Collectionner le monde avant l’extinction

« Dans un monde en passe d’être soumis à un saccage généralisé, le collectionneur devient une sorte de sauveteur qui se consacre à une oeuvre pie de récupération. »

Susan Sontag écrit ces mots en 1973 dans son recueil d’articles Sur la photographie (Éditions Christian Bourgeois, traduction de Philippe Blanchard, 2008, p. 112).
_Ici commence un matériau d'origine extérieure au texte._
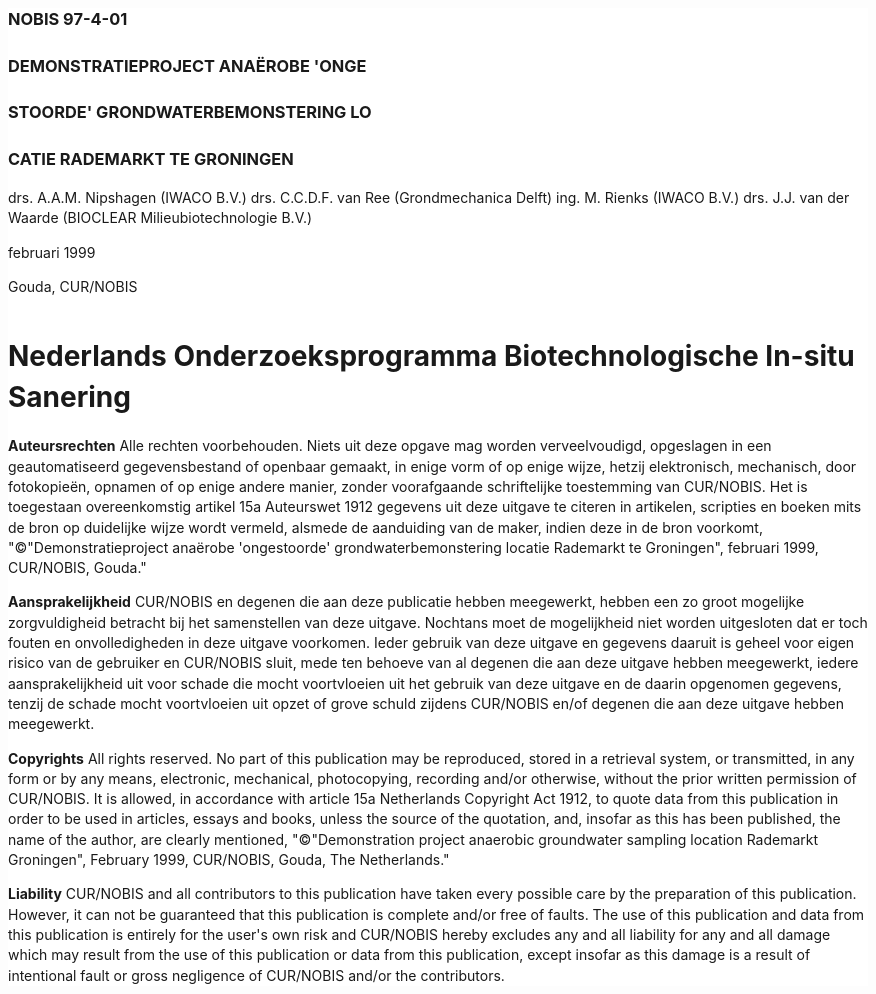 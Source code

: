 ### NOBIS 97-4-01 

### DEMONSTRATIEPROJECT ANAËROBE 'ONGE

### STOORDE' GRONDWATERBEMONSTERING LO

### CATIE RADEMARKT TE GRONINGEN 

drs. A.A.M. Nipshagen (IWACO B.V.) drs. C.C.D.F. van Ree (Grondmechanica Delft) ing. M. Rienks (IWACO B.V.) drs. J.J. van der Waarde (BIOCLEAR Milieubiotechnologie B.V.) 

februari 1999 

Gouda, CUR/NOBIS 

# Nederlands Onderzoeksprogramma Biotechnologische In-situ Sanering 


**Auteursrechten** Alle rechten voorbehouden. Niets uit deze opgave mag worden verveelvoudigd, opgeslagen in een geautomatiseerd gegevensbestand of openbaar gemaakt, in enige vorm of op enige wijze, hetzij elektronisch, mechanisch, door fotokopieën, opnamen of op enige andere manier, zonder voorafgaande schriftelijke toestemming van CUR/NOBIS. Het is toegestaan overeenkomstig artikel 15a Auteurswet 1912 gegevens uit deze uitgave te citeren in artikelen, scripties en boeken mits de bron op duidelijke wijze wordt vermeld, alsmede de aanduiding van de maker, indien deze in de bron voorkomt, "©"Demonstratieproject anaërobe 'ongestoorde' grondwaterbemonstering locatie Rademarkt te Groningen", februari 1999, CUR/NOBIS, Gouda." 

**Aansprakelijkheid** CUR/NOBIS en degenen die aan deze publicatie hebben meegewerkt, hebben een zo groot mogelijke zorgvuldigheid betracht bij het samenstellen van deze uitgave. Nochtans moet de mogelijkheid niet worden uitgesloten dat er toch fouten en onvolledigheden in deze uitgave voorkomen. Ieder gebruik van deze uitgave en gegevens daaruit is geheel voor eigen risico van de gebruiker en CUR/NOBIS sluit, mede ten behoeve van al degenen die aan deze uitgave hebben meegewerkt, iedere aansprakelijkheid uit voor schade die mocht voortvloeien uit het gebruik van deze uitgave en de daarin opgenomen gegevens, tenzij de schade mocht voortvloeien uit opzet of grove schuld zijdens CUR/NOBIS en/of degenen die aan deze uitgave hebben meegewerkt. 

**Copyrights** All rights reserved. No part of this publication may be reproduced, stored in a retrieval system, or transmitted, in any form or by any means, electronic, mechanical, photocopying, recording and/or otherwise, without the prior written permission of CUR/NOBIS. It is allowed, in accordance with article 15a Netherlands Copyright Act 1912, to quote data from this publication in order to be used in articles, essays and books, unless the source of the quotation, and, insofar as this has been published, the name of the author, are clearly mentioned, "©"Demonstration project anaerobic groundwater sampling location Rademarkt Groningen", February 1999, CUR/NOBIS, Gouda, The Netherlands." 

**Liability** CUR/NOBIS and all contributors to this publication have taken every possible care by the preparation of this publication. However, it can not be guaranteed that this publication is complete and/or free of faults. The use of this publication and data from this publication is entirely for the user's own risk and CUR/NOBIS hereby excludes any and all liability for any and all damage which may result from the use of this publication or data from this publication, except insofar as this damage is a result of intentional fault or gross negligence of CUR/NOBIS and/or the contributors. 
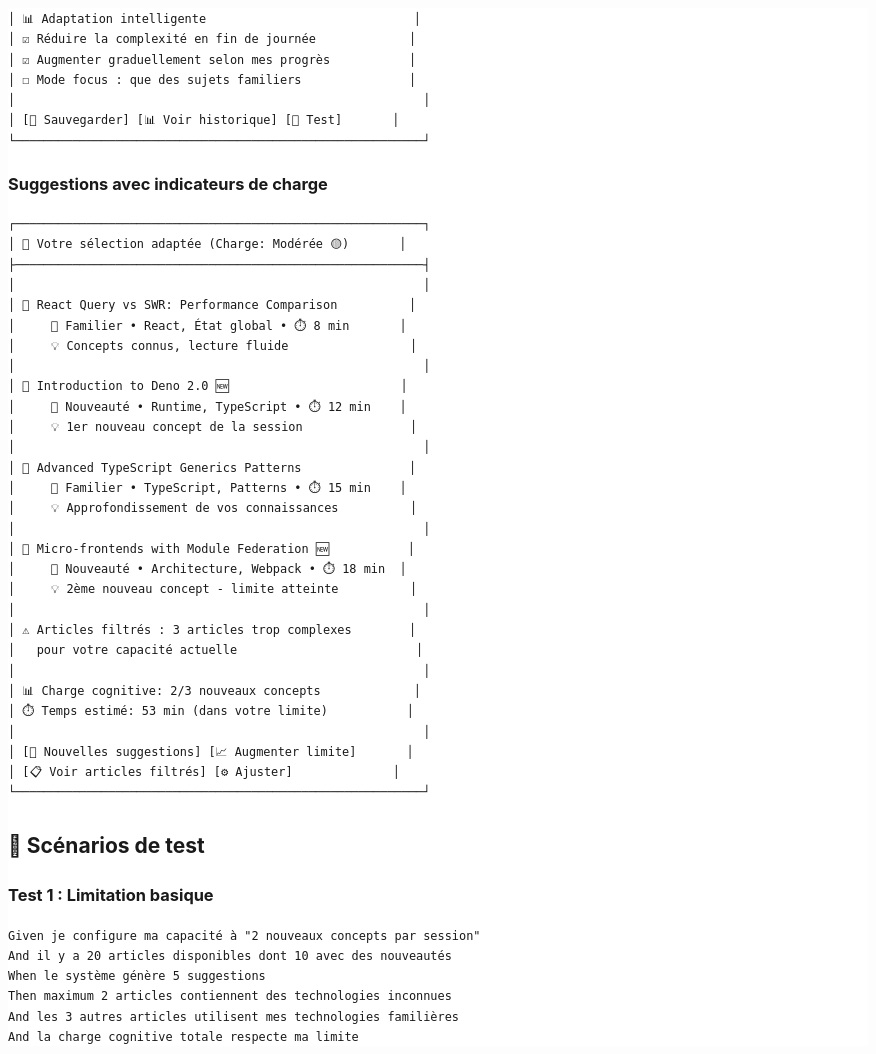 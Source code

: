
 ```
│ 📊 Adaptation intelligente                             │
│ ☑ Réduire la complexité en fin de journée             │
│ ☑ Augmenter graduellement selon mes progrès           │
│ ☐ Mode focus : que des sujets familiers               │
│                                                         │
│ [💾 Sauvegarder] [📊 Voir historique] [🔄 Test]       │
└─────────────────────────────────────────────────────────┘
```

### Suggestions avec indicateurs de charge
```
┌─────────────────────────────────────────────────────────┐
│ 🎯 Votre sélection adaptée (Charge: Modérée 🟡)       │
├─────────────────────────────────────────────────────────┤
│                                                         │
│ 📄 React Query vs SWR: Performance Comparison          │
│     🧩 Familier • React, État global • ⏱️ 8 min       │
│     💡 Concepts connus, lecture fluide                 │
│                                                         │
│ 📄 Introduction to Deno 2.0 🆕                        │
│     🧩 Nouveauté • Runtime, TypeScript • ⏱️ 12 min    │
│     💡 1er nouveau concept de la session               │
│                                                         │
│ 📄 Advanced TypeScript Generics Patterns               │
│     🧩 Familier • TypeScript, Patterns • ⏱️ 15 min    │
│     💡 Approfondissement de vos connaissances          │
│                                                         │
│ 📄 Micro-frontends with Module Federation 🆕           │
│     🧩 Nouveauté • Architecture, Webpack • ⏱️ 18 min  │
│     💡 2ème nouveau concept - limite atteinte          │
│                                                         │
│ ⚠️ Articles filtrés : 3 articles trop complexes        │
│   pour votre capacité actuelle                         │
│                                                         │
│ 📊 Charge cognitive: 2/3 nouveaux concepts             │
│ ⏱️ Temps estimé: 53 min (dans votre limite)           │
│                                                         │
│ [🔄 Nouvelles suggestions] [📈 Augmenter limite]       │
│ [📋 Voir articles filtrés] [⚙️ Ajuster]              │
└─────────────────────────────────────────────────────────┘
```

## 🧪 Scénarios de test

### Test 1 : Limitation basique
```gherkin
Given je configure ma capacité à "2 nouveaux concepts par session"
And il y a 20 articles disponibles dont 10 avec des nouveautés
When le système génère 5 suggestions
Then maximum 2 articles contiennent des technologies inconnues
And les 3 autres articles utilisent mes technologies familières
And la charge cognitive totale respecte ma limite
```
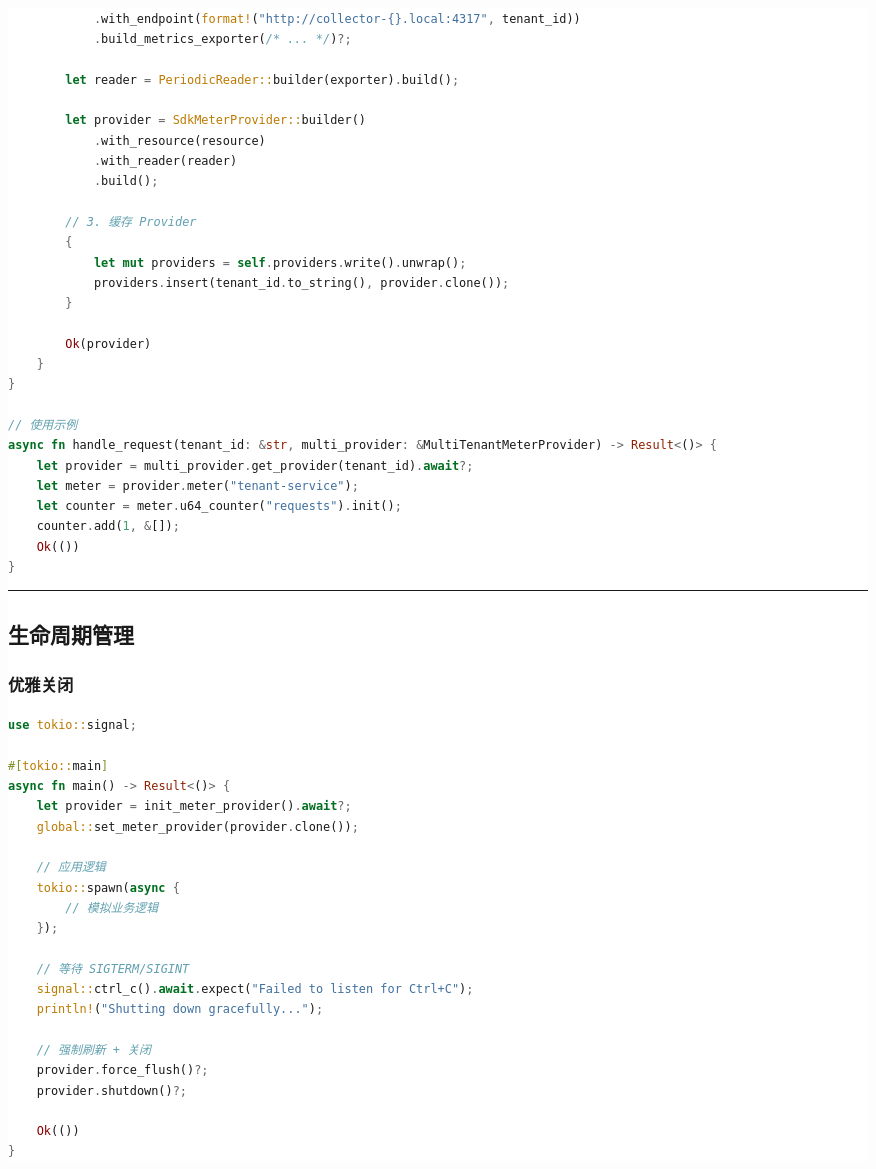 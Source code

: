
 ```rust
            .with_endpoint(format!("http://collector-{}.local:4317", tenant_id))
            .build_metrics_exporter(/* ... */)?;

        let reader = PeriodicReader::builder(exporter).build();

        let provider = SdkMeterProvider::builder()
            .with_resource(resource)
            .with_reader(reader)
            .build();

        // 3. 缓存 Provider
        {
            let mut providers = self.providers.write().unwrap();
            providers.insert(tenant_id.to_string(), provider.clone());
        }

        Ok(provider)
    }
}

// 使用示例
async fn handle_request(tenant_id: &str, multi_provider: &MultiTenantMeterProvider) -> Result<()> {
    let provider = multi_provider.get_provider(tenant_id).await?;
    let meter = provider.meter("tenant-service");
    let counter = meter.u64_counter("requests").init();
    counter.add(1, &[]);
    Ok(())
}
```

---

## 生命周期管理

### **优雅关闭**

```rust
use tokio::signal;

#[tokio::main]
async fn main() -> Result<()> {
    let provider = init_meter_provider().await?;
    global::set_meter_provider(provider.clone());

    // 应用逻辑
    tokio::spawn(async {
        // 模拟业务逻辑
    });

    // 等待 SIGTERM/SIGINT
    signal::ctrl_c().await.expect("Failed to listen for Ctrl+C");
    println!("Shutting down gracefully...");

    // 强制刷新 + 关闭
    provider.force_flush()?;
    provider.shutdown()?;
    
    Ok(())
}
```
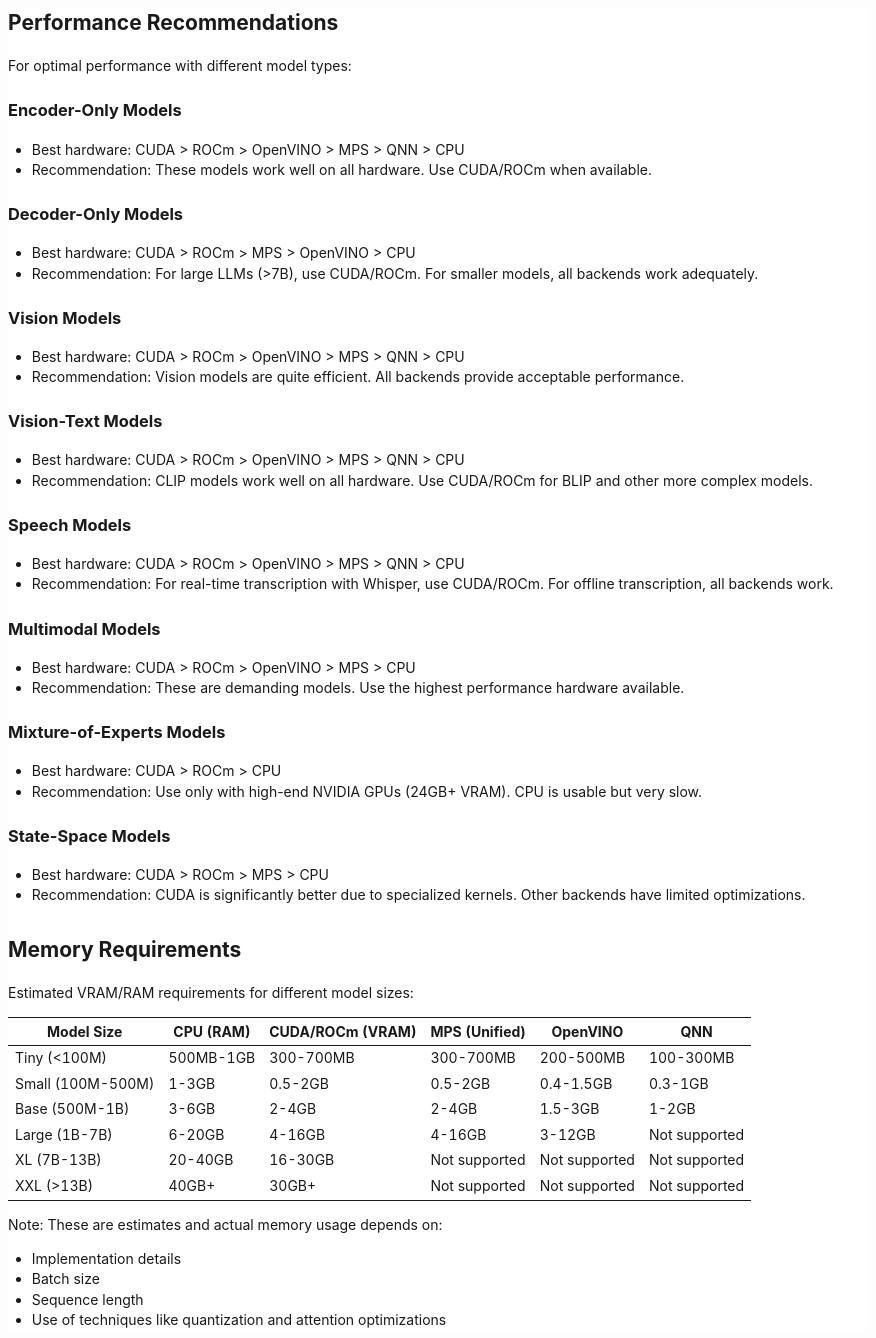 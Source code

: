 ## Performance Recommendations

For optimal performance with different model types:

### Encoder-Only Models
- Best hardware: CUDA > ROCm > OpenVINO > MPS > QNN > CPU
- Recommendation: These models work well on all hardware. Use CUDA/ROCm when available.

### Decoder-Only Models
- Best hardware: CUDA > ROCm > MPS > OpenVINO > CPU
- Recommendation: For large LLMs (>7B), use CUDA/ROCm. For smaller models, all backends work adequately.

### Vision Models
- Best hardware: CUDA > ROCm > OpenVINO > MPS > QNN > CPU
- Recommendation: Vision models are quite efficient. All backends provide acceptable performance.

### Vision-Text Models
- Best hardware: CUDA > ROCm > OpenVINO > MPS > QNN > CPU
- Recommendation: CLIP models work well on all hardware. Use CUDA/ROCm for BLIP and other more complex models.

### Speech Models
- Best hardware: CUDA > ROCm > OpenVINO > MPS > QNN > CPU
- Recommendation: For real-time transcription with Whisper, use CUDA/ROCm. For offline transcription, all backends work.

### Multimodal Models
- Best hardware: CUDA > ROCm > OpenVINO > MPS > CPU
- Recommendation: These are demanding models. Use the highest performance hardware available.

### Mixture-of-Experts Models
- Best hardware: CUDA > ROCm > CPU
- Recommendation: Use only with high-end NVIDIA GPUs (24GB+ VRAM). CPU is usable but very slow.

### State-Space Models
- Best hardware: CUDA > ROCm > MPS > CPU
- Recommendation: CUDA is significantly better due to specialized kernels. Other backends have limited optimizations.

## Memory Requirements

Estimated VRAM/RAM requirements for different model sizes:

| Model Size | CPU (RAM) | CUDA/ROCm (VRAM) | MPS (Unified) | OpenVINO | QNN |
|------------|-----------|------------------|---------------|----------|-----|
| Tiny (<100M) | 500MB-1GB | 300-700MB | 300-700MB | 200-500MB | 100-300MB |
| Small (100M-500M) | 1-3GB | 0.5-2GB | 0.5-2GB | 0.4-1.5GB | 0.3-1GB |
| Base (500M-1B) | 3-6GB | 2-4GB | 2-4GB | 1.5-3GB | 1-2GB |
| Large (1B-7B) | 6-20GB | 4-16GB | 4-16GB | 3-12GB | Not supported |
| XL (7B-13B) | 20-40GB | 16-30GB | Not supported | Not supported | Not supported |
| XXL (>13B) | 40GB+ | 30GB+ | Not supported | Not supported | Not supported |

Note: These are estimates and actual memory usage depends on:
- Implementation details
- Batch size
- Sequence length
- Use of techniques like quantization and attention optimizations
Dans cette Amérique où la nature (et les habitants initiaux de l’Amérique) « a toujours été suspecte, sur la défensive, cannibalisée par le progrès » (ibid., p. 98), écrit-elle, « tout spécimen devient un vestige. » Dans cet article, nous allons tenter d’évoquer cette esthétique de la disparition qui imprègne la photographie depuis son invention, sujet de fascination depuis les premières silhouettes fantomatiques errant sur les plaques exposées durant de longues dizaines de minutes. Cet article, forcément fragmentaire, est avant tout une lecture d’un texte de Susan Sontag (d’où la subjectivité qui l’imprègne) sur ces fantômes envahissant le monde photographié, qui devient lui-même, bien que saisi dans le présent, un vestige instantané avidement recherché par le photographe.